** Material shown follows **

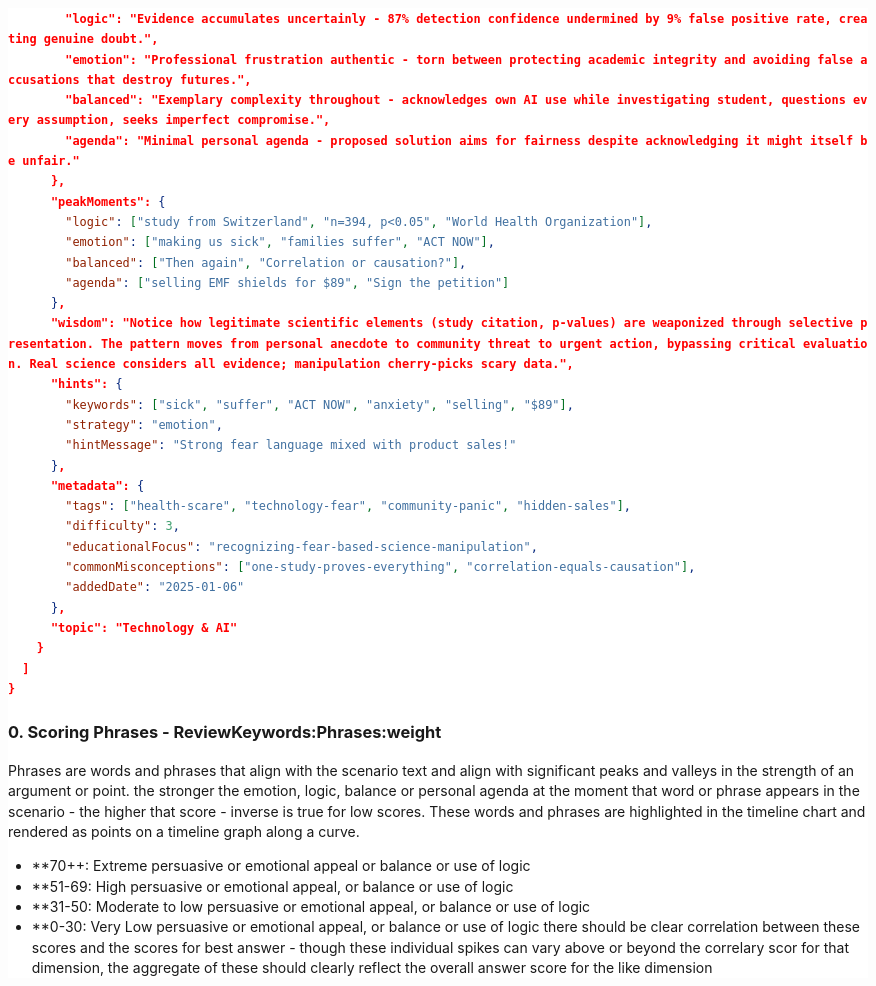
 ```json
        "logic": "Evidence accumulates uncertainly - 87% detection confidence undermined by 9% false positive rate, creating genuine doubt.",
        "emotion": "Professional frustration authentic - torn between protecting academic integrity and avoiding false accusations that destroy futures.",
        "balanced": "Exemplary complexity throughout - acknowledges own AI use while investigating student, questions every assumption, seeks imperfect compromise.",
        "agenda": "Minimal personal agenda - proposed solution aims for fairness despite acknowledging it might itself be unfair."
      },
      "peakMoments": {
        "logic": ["study from Switzerland", "n=394, p<0.05", "World Health Organization"],
        "emotion": ["making us sick", "families suffer", "ACT NOW"],
        "balanced": ["Then again", "Correlation or causation?"],
        "agenda": ["selling EMF shields for $89", "Sign the petition"]
      },
      "wisdom": "Notice how legitimate scientific elements (study citation, p-values) are weaponized through selective presentation. The pattern moves from personal anecdote to community threat to urgent action, bypassing critical evaluation. Real science considers all evidence; manipulation cherry-picks scary data.",
      "hints": {
        "keywords": ["sick", "suffer", "ACT NOW", "anxiety", "selling", "$89"],
        "strategy": "emotion",
        "hintMessage": "Strong fear language mixed with product sales!"
      },
      "metadata": {
        "tags": ["health-scare", "technology-fear", "community-panic", "hidden-sales"],
        "difficulty": 3,
        "educationalFocus": "recognizing-fear-based-science-manipulation",
        "commonMisconceptions": ["one-study-proves-everything", "correlation-equals-causation"],
        "addedDate": "2025-01-06"
      },
      "topic": "Technology & AI"
    }
  ]
}
```
### 0. Scoring Phrases - ReviewKeywords:Phrases:weight
Phrases are words and phrases that align with the scenario text and align with significant peaks and valleys in the strength of an argument or point. the stronger the emotion, logic, balance or personal agenda at the moment that word or phrase appears in the scenario - the higher that score - inverse is true for low scores. These words and phrases are highlighted in the timeline chart and rendered as points on a timeline graph along a curve. 
- **70++: Extreme persuasive or emotional appeal or balance or use of logic
- **51-69: High persuasive or emotional appeal, or balance or use of logic
- **31-50: Moderate to low persuasive or emotional appeal, or balance or use of logic
- **0-30: Very Low persuasive or emotional appeal, or balance or use of logic
there should be clear  correlation between these scores and the scores for best answer - though these individual spikes can vary above or beyond the correlary scor for that dimension, the aggregate of these should clearly reflect the overall answer score for the like dimension
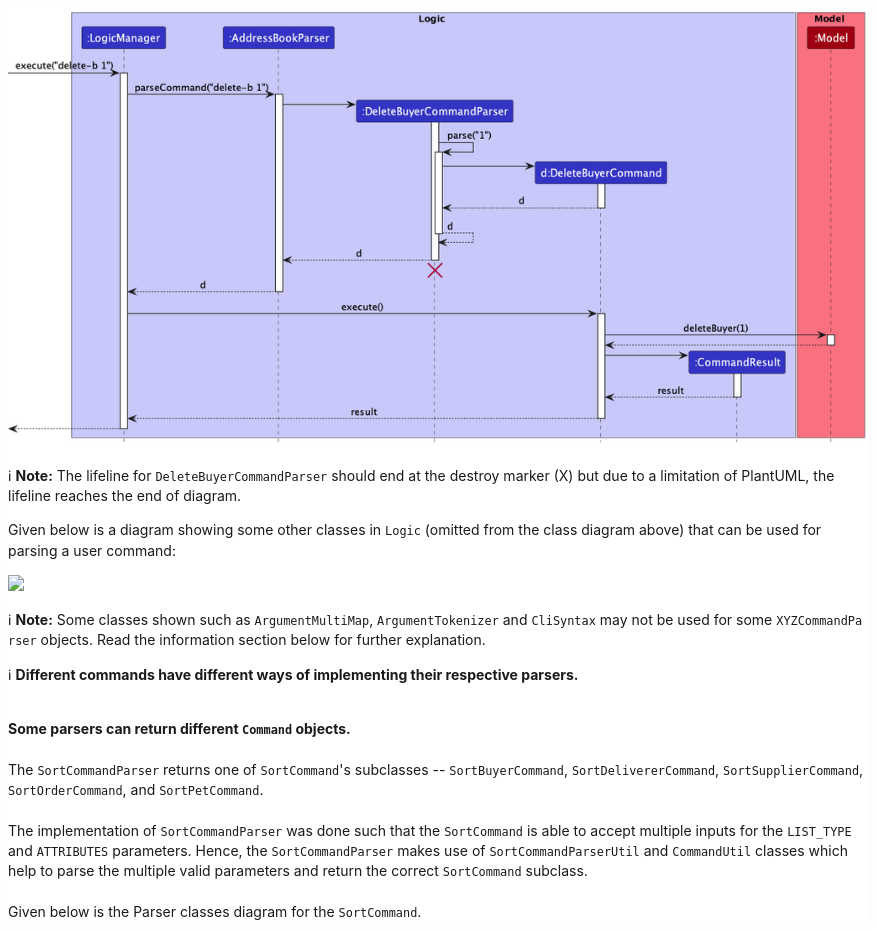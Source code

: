 ![Interactions Inside the Logic Component for the `delete-b 1` Command](images/DeleteSequenceDiagram.png)

<div markdown="span" class="alert alert-info">

:information_source: **Note:** The lifeline for `DeleteBuyerCommandParser` should end at the destroy marker (X) but due to a limitation of PlantUML, the lifeline reaches the end of diagram.

</div>

Given below is a diagram showing some other classes in `Logic` (omitted from the class diagram above) that can be used for parsing a user command:

<img src="images/ParserClasses.png" width="600"/>

<div markdown="span" class="alert alert-info">

:information_source: **Note:** Some classes shown such as `ArgumentMultiMap`, `ArgumentTokenizer` and `CliSyntax` may not be used for some `XYZCommandParser` objects. Read the information section below for further explanation.

</div>

<div markdown="span" class="alert alert-info">

:information_source: **Different commands have different ways of implementing their respective parsers.**<br><br>

**Some parsers can return different `Command` objects.**<br><br>
The `SortCommandParser` returns one of `SortCommand`'s subclasses -- `SortBuyerCommand`,
`SortDelivererCommand`, `SortSupplierCommand`, `SortOrderCommand`, and `SortPetCommand`.<br><br>
The implementation of `SortCommandParser` was done such that the `SortCommand` is able to accept multiple inputs for the
`LIST_TYPE` and `ATTRIBUTES` parameters. Hence, the `SortCommandParser` makes use of `SortCommandParserUtil`
and `CommandUtil` classes which help to parse the multiple valid parameters and return the correct `SortCommand`
subclass.<br><br>
Given below is the Parser classes diagram for the `SortCommand`.<br>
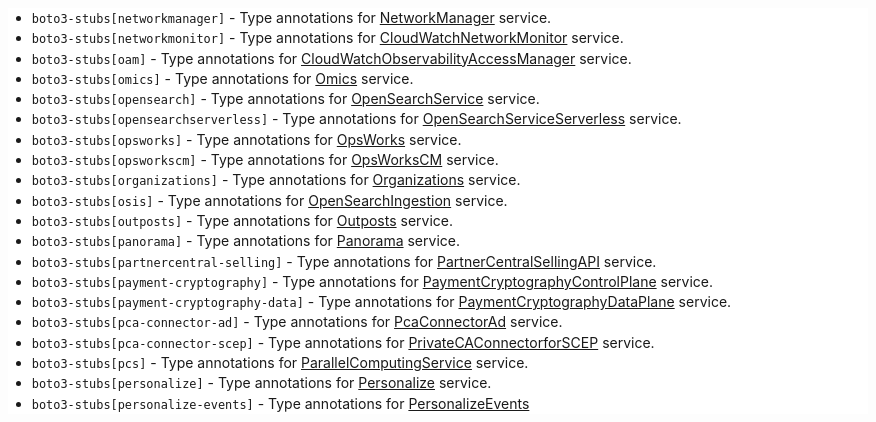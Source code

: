 - `boto3-stubs[networkmanager]` - Type annotations for
  [NetworkManager](https://youtype.github.io/boto3_stubs_docs/mypy_boto3_networkmanager/)
  service.
- `boto3-stubs[networkmonitor]` - Type annotations for
  [CloudWatchNetworkMonitor](https://youtype.github.io/boto3_stubs_docs/mypy_boto3_networkmonitor/)
  service.
- `boto3-stubs[oam]` - Type annotations for
  [CloudWatchObservabilityAccessManager](https://youtype.github.io/boto3_stubs_docs/mypy_boto3_oam/)
  service.
- `boto3-stubs[omics]` - Type annotations for
  [Omics](https://youtype.github.io/boto3_stubs_docs/mypy_boto3_omics/)
  service.
- `boto3-stubs[opensearch]` - Type annotations for
  [OpenSearchService](https://youtype.github.io/boto3_stubs_docs/mypy_boto3_opensearch/)
  service.
- `boto3-stubs[opensearchserverless]` - Type annotations for
  [OpenSearchServiceServerless](https://youtype.github.io/boto3_stubs_docs/mypy_boto3_opensearchserverless/)
  service.
- `boto3-stubs[opsworks]` - Type annotations for
  [OpsWorks](https://youtype.github.io/boto3_stubs_docs/mypy_boto3_opsworks/)
  service.
- `boto3-stubs[opsworkscm]` - Type annotations for
  [OpsWorksCM](https://youtype.github.io/boto3_stubs_docs/mypy_boto3_opsworkscm/)
  service.
- `boto3-stubs[organizations]` - Type annotations for
  [Organizations](https://youtype.github.io/boto3_stubs_docs/mypy_boto3_organizations/)
  service.
- `boto3-stubs[osis]` - Type annotations for
  [OpenSearchIngestion](https://youtype.github.io/boto3_stubs_docs/mypy_boto3_osis/)
  service.
- `boto3-stubs[outposts]` - Type annotations for
  [Outposts](https://youtype.github.io/boto3_stubs_docs/mypy_boto3_outposts/)
  service.
- `boto3-stubs[panorama]` - Type annotations for
  [Panorama](https://youtype.github.io/boto3_stubs_docs/mypy_boto3_panorama/)
  service.
- `boto3-stubs[partnercentral-selling]` - Type annotations for
  [PartnerCentralSellingAPI](https://youtype.github.io/boto3_stubs_docs/mypy_boto3_partnercentral_selling/)
  service.
- `boto3-stubs[payment-cryptography]` - Type annotations for
  [PaymentCryptographyControlPlane](https://youtype.github.io/boto3_stubs_docs/mypy_boto3_payment_cryptography/)
  service.
- `boto3-stubs[payment-cryptography-data]` - Type annotations for
  [PaymentCryptographyDataPlane](https://youtype.github.io/boto3_stubs_docs/mypy_boto3_payment_cryptography_data/)
  service.
- `boto3-stubs[pca-connector-ad]` - Type annotations for
  [PcaConnectorAd](https://youtype.github.io/boto3_stubs_docs/mypy_boto3_pca_connector_ad/)
  service.
- `boto3-stubs[pca-connector-scep]` - Type annotations for
  [PrivateCAConnectorforSCEP](https://youtype.github.io/boto3_stubs_docs/mypy_boto3_pca_connector_scep/)
  service.
- `boto3-stubs[pcs]` - Type annotations for
  [ParallelComputingService](https://youtype.github.io/boto3_stubs_docs/mypy_boto3_pcs/)
  service.
- `boto3-stubs[personalize]` - Type annotations for
  [Personalize](https://youtype.github.io/boto3_stubs_docs/mypy_boto3_personalize/)
  service.
- `boto3-stubs[personalize-events]` - Type annotations for
  [PersonalizeEvents](https://youtype.github.io/boto3_stubs_docs/mypy_boto3_personalize_events/)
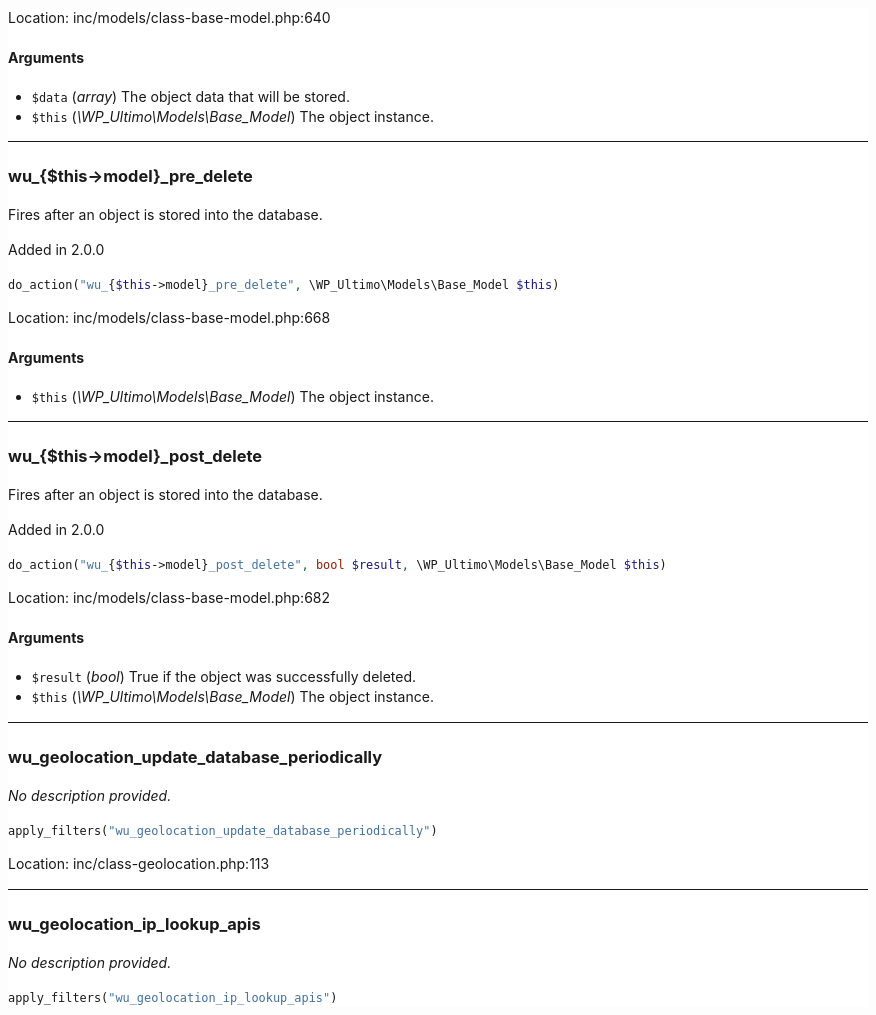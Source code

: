 Location: inc/models/class-base-model.php:640

#### Arguments
* `$data` (_array_) The object data that will be stored.
* `$this` (_\WP_Ultimo\Models\Base_Model_) The object instance.

---
### wu_{$this->model}_pre_delete

Fires after an object is stored into the database.

Added in 2.0.0

```php
do_action("wu_{$this->model}_pre_delete", \WP_Ultimo\Models\Base_Model $this)
```

Location: inc/models/class-base-model.php:668

#### Arguments
* `$this` (_\WP_Ultimo\Models\Base_Model_) The object instance.

---
### wu_{$this->model}_post_delete

Fires after an object is stored into the database.

Added in 2.0.0

```php
do_action("wu_{$this->model}_post_delete", bool $result, \WP_Ultimo\Models\Base_Model $this)
```

Location: inc/models/class-base-model.php:682

#### Arguments
* `$result` (_bool_) True if the object was successfully deleted.
* `$this` (_\WP_Ultimo\Models\Base_Model_) The object instance.

---
### wu_geolocation_update_database_periodically

*No description provided.*

```php
apply_filters("wu_geolocation_update_database_periodically")
```

Location: inc/class-geolocation.php:113

---
### wu_geolocation_ip_lookup_apis

*No description provided.*

```php
apply_filters("wu_geolocation_ip_lookup_apis")
```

** End of Material shown **

Filter the entries down to the lines that hold "persuasive". Copy those lines.

Output below:
- **70++: Extreme persuasive or emotional appeal or balance or use of logic
- **51-69: High persuasive or emotional appeal, or balance or use of logic
- **31-50: Moderate to low persuasive or emotional appeal, or balance or use of logic
- **0-30: Very Low persuasive or emotional appeal, or balance or use of logic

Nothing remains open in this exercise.